본문으로 건너뛰기

Open X-Embodiment review

· 약 5분

RT-X

  • RT-X trains generalist robot policies by co-training RT-1/RT-2 on an X-embodiment mix of multi-robot, multi-task data, enabling efficient adaptation to new robots, tasks, and environments.
  • It standardizes 1M+ trajectories from 22 embodiments into the Open X-Embodiment (RLDS/tfrecord) repository, unifying observations and 7-DoF actions via coarse alignment.
  • Experiments show strong positive transfer and emergent skills (≈3× with RT-2-X on cross-robot tasks); performance scales with model capacity, short image histories, and web pretraining, while sensing/actuation diversity and frame alignment remain open problems.

RT-X Architecture

Motivation

  • Seeks a generalist X-robot policy that can be efficiently adapted to new robots, tasks, and environments.
  • Mirrors a trend from CV/NLP where general-purpose, web-scale pretrained models outperform narrow, task-specific models.
  • Robotics lacks comparably large, diverse interaction datasets, making direct transfer of these lessons challenging.

Objectives

  1. Positive transfer: Test whether co-training on data from many robots improves performance on each training domain.
  2. Ecosystem building: Organize large robotic datasets to enable future X-embodiment research.

Core Approach

  • Train RT-1 and RT-2 on data from 9 different manipulators, producing RT-X variants that outperform policies trained only on the evaluation domain and show better generalization and new capabilities.

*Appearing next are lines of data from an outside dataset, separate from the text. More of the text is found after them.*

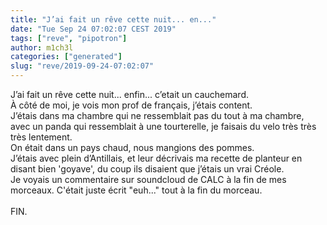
 ```yaml
---
title: "J’ai fait un rêve cette nuit... en..."
date: "Tue Sep 24 07:02:07 CEST 2019"
tags: ["reve", "pipotron"]
author: m1ch3l
categories: ["generated"]
slug: "reve/2019-09-24-07:02:07"
---
```


J’ai fait un rêve cette nuit... enfin... c’etait un cauchemard.<br>
À côté de moi, je vois mon prof de français, j’étais content.<br>
J’étais dans ma chambre qui ne ressemblait pas du tout à ma chambre, avec un panda qui ressemblait à une tourterelle, je faisais du velo très très très lentement.<br>
On était dans un pays chaud, nous mangions des pommes.<br>
J’étais avec plein d’Antillais, et leur décrivais ma recette de planteur en disant bien 'goyave', du coup ils disaient que j’étais un vrai Créole.<br>
Je voyais un commentaire sur soundcloud de CALC à la fin de mes morceaux. C'était juste écrit "euh..." tout à la fin du morceau.<br>
<br>
FIN.<br>
<br>
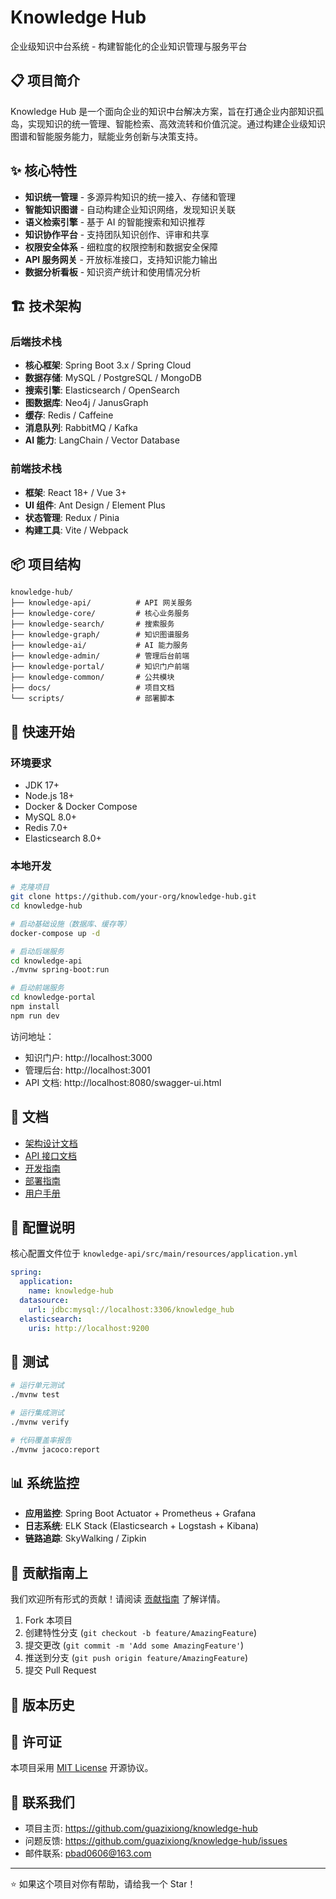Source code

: # Knowledge Hub

企业级知识中台系统 - 构建智能化的企业知识管理与服务平台

## 📋 项目简介

Knowledge Hub 是一个面向企业的知识中台解决方案，旨在打通企业内部知识孤岛，实现知识的统一管理、智能检索、高效流转和价值沉淀。通过构建企业级知识图谱和智能服务能力，赋能业务创新与决策支持。

## ✨ 核心特性

- **知识统一管理** - 多源异构知识的统一接入、存储和管理
- **智能知识图谱** - 自动构建企业知识网络，发现知识关联
- **语义检索引擎** - 基于 AI 的智能搜索和知识推荐
- **知识协作平台** - 支持团队知识创作、评审和共享
- **权限安全体系** - 细粒度的权限控制和数据安全保障
- **API 服务网关** - 开放标准接口，支持知识能力输出
- **数据分析看板** - 知识资产统计和使用情况分析

## 🏗️ 技术架构

### 后端技术栈

- **核心框架**: Spring Boot 3.x / Spring Cloud
- **数据存储**: MySQL / PostgreSQL / MongoDB
- **搜索引擎**: Elasticsearch / OpenSearch
- **图数据库**: Neo4j / JanusGraph
- **缓存**: Redis / Caffeine
- **消息队列**: RabbitMQ / Kafka
- **AI 能力**: LangChain / Vector Database

### 前端技术栈

- **框架**: React 18+ / Vue 3+
- **UI 组件**: Ant Design / Element Plus
- **状态管理**: Redux / Pinia
- **构建工具**: Vite / Webpack

## 📦 项目结构

```
knowledge-hub/
├── knowledge-api/          # API 网关服务
├── knowledge-core/         # 核心业务服务
├── knowledge-search/       # 搜索服务
├── knowledge-graph/        # 知识图谱服务
├── knowledge-ai/           # AI 能力服务
├── knowledge-admin/        # 管理后台前端
├── knowledge-portal/       # 知识门户前端
├── knowledge-common/       # 公共模块
├── docs/                   # 项目文档
└── scripts/                # 部署脚本
```

## 🚀 快速开始

### 环境要求

- JDK 17+
- Node.js 18+
- Docker & Docker Compose
- MySQL 8.0+
- Redis 7.0+
- Elasticsearch 8.0+

### 本地开发

```bash
# 克隆项目
git clone https://github.com/your-org/knowledge-hub.git
cd knowledge-hub

# 启动基础设施（数据库、缓存等）
docker-compose up -d

# 启动后端服务
cd knowledge-api
./mvnw spring-boot:run

# 启动前端服务
cd knowledge-portal
npm install
npm run dev
```

访问地址：

- 知识门户: http://localhost:3000
- 管理后台: http://localhost:3001
- API 文档: http://localhost:8080/swagger-ui.html

## 📖 文档

- [架构设计文档](https://claude.ai/chat/docs/architecture.md)
- [API 接口文档](https://claude.ai/chat/docs/api.md)
- [开发指南](https://claude.ai/chat/docs/development.md)
- [部署指南](https://claude.ai/chat/docs/deployment.md)
- [用户手册](https://claude.ai/chat/docs/user-guide.md)

## 🔧 配置说明

核心配置文件位于 `knowledge-api/src/main/resources/application.yml`

```yaml
spring:
  application:
    name: knowledge-hub
  datasource:
    url: jdbc:mysql://localhost:3306/knowledge_hub
  elasticsearch:
    uris: http://localhost:9200
```

## 🧪 测试

```bash
# 运行单元测试
./mvnw test

# 运行集成测试
./mvnw verify

# 代码覆盖率报告
./mvnw jacoco:report
```

## 📊 系统监控

- **应用监控**: Spring Boot Actuator + Prometheus + Grafana
- **日志系统**: ELK Stack (Elasticsearch + Logstash + Kibana)
- **链路追踪**: SkyWalking / Zipkin

## 🤝 贡献指南上

我们欢迎所有形式的贡献！请阅读 [贡献指南](https://claude.ai/chat/CONTRIBUTING.md) 了解详情。

1. Fork 本项目
2. 创建特性分支 (`git checkout -b feature/AmazingFeature`)
3. 提交更改 (`git commit -m 'Add some AmazingFeature'`)
4. 推送到分支 (`git push origin feature/AmazingFeature`)
5. 提交 Pull Request

## 📝 版本历史

## 📄 许可证

本项目采用 [MIT License](https://claude.ai/chat/LICENSE) 开源协议。

## 📮 联系我们

- 项目主页: https://github.com/guazixiong/knowledge-hub
- 问题反馈: https://github.com/guazixiong/knowledge-hub/issues
- 邮件联系: pbad0606@163.com

------

⭐ 如果这个项目对你有帮助，请给我一个 Star！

What’s Different From Prior Transfer Methods

  • Many prior works reduce the embodiment gap via specialized mechanisms (shared action spaces, representation learning objectives, policy adaptation using embodiment metadata, decoupled robot/environment representations, domain translation).
  • RT-X directly trains on X-embodiment data without explicit gap-reduction machinery and still observes positive transfer.

Dataset & Format (Open X-Embodiment)

  • 1M+ real robot trajectories, 22 embodiments (single-arm, bimanual, quadrupeds), pooled from 60 datasets / 34 labs, standardized for easy use.
  • Uses RLDS (serialized tfrecord), supporting varied action spaces and input modalities (RGB, depth, point clouds), and efficient parallel loading across major DL frameworks.
  • Language annotations are leveraged; PaLM is used to extract objects/behaviors from instructions.

RLDS

Data Format Consolidation (Coarse Alignment)

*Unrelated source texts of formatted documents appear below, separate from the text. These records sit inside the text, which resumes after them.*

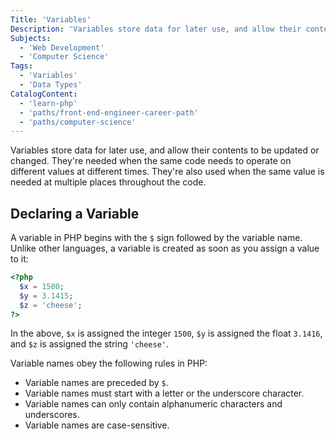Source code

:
 ```yaml
---
Title: 'Variables'
Description: 'Variables store data for later use, and allow their contents to be updated or changed. They are needed when the same code needs to operate on different values at different times. They are also used when the same value is needed at multiple places throughout the code. A variable in PHP begins with the $ sign followed by the variable name. Unlike other languages, a variable is created as soon as you assign a value to it: php <?php $x = 1500; $y = 3.1415; $z = cheese;'
Subjects:
  - 'Web Development'
  - 'Computer Science'
Tags:
  - 'Variables'
  - 'Data Types'
CatalogContent:
  - 'learn-php'
  - 'paths/front-end-engineer-career-path'
  - 'paths/computer-science'
---
```


Variables store data for later use, and allow their contents to be updated or changed. They're needed when the same code needs to operate on different values at different times. They're also used when the same value is needed at multiple places throughout the code.

## Declaring a Variable

A variable in PHP begins with the `$` sign followed by the variable name. Unlike other languages, a variable is created as soon as you assign a value to it:

```php
<?php
  $x = 1500;
  $y = 3.1415;
  $z = 'cheese';
?>
```

In the above, `$x` is assigned the integer `1500`, `$y` is assigned the float `3.1416`, and `$z` is assigned the string `'cheese'`.

Variable names obey the following rules in PHP:

- Variable names are preceded by `$`.
- Variable names must start with a letter or the underscore character.
- Variable names can only contain alphanumeric characters and underscores.
- Variable names are case-sensitive.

  • Observations: History of recent images + language instruction. One canonical camera view per dataset is resized to a common resolution.
  • Actions: Convert original controls to a 7-DoF end-effector vector (x, y, z, roll, pitch, yaw, gripper or their rates). Actions are normalized before discretization; outputs are de-normalized per embodiment.
  • Deliberate non-alignment: Camera poses/properties are not standardized; action frame alignment across datasets is not enforced. The same action vector may cause different motions on different robots (absolute/relative, position/velocity allowed).

Policy Architectures

  • RT-1 (≈35M params): Transformer for control. Inputs: 15-frame image history + natural-language instruction.
    • Vision via ImageNet-pretrained EfficientNet; language via USE embedding.
    • Fuse via FiLM → 81 vision–language tokens → decoder-only Transformer outputs tokenized actions.
  • RT-2 (VLA family): Internet-scale VLM co-fine-tuned to output action as text tokens (e.g., 1 128 91 241 5 101 127).
    • Any pretrained VLM can be adapted; this work uses RT-2–PaLI-X (ViT backbone + UL2 LM; primarily pretrained on WebLI).

Training Setup

  • Robotics data mixture: Data from 9 manipulators (a union of multiple well-known robotics datasets).
  • Loss: Standard categorical cross-entropy over tokenized actions.
  • Regimes:
    • RT-1-X: Trained solely on the robotics mixture.
    • RT-2-X: Co-fine-tuned on a ~1:1 mix of original VLM data and the robotics mixture.

Experimental Questions

  1. Does X-embodiment co-training improve in-domain performance (positive transfer)?
  2. Does it improve generalization to unseen tasks?
  3. How do model size, architecture, and dataset composition influence performance/generalization?

Key Results

  • Small-scale domains: RT-1-X outperforms the Original Method (the authors’ per-dataset baselines) on 4/5 datasets with a large average gain → limited data domains benefit greatly from X-embodiment co-training.
  • Large-scale domains:
    • RT-1-X does not beat an RT-1 trained only on the embodiment-specific large dataset (suggests underfitting for this class).
    • RT-2-X (larger capacity) outperforms both Original Method and RT-1 → X-robot training helps even in data-rich regimes when using sufficient capacity.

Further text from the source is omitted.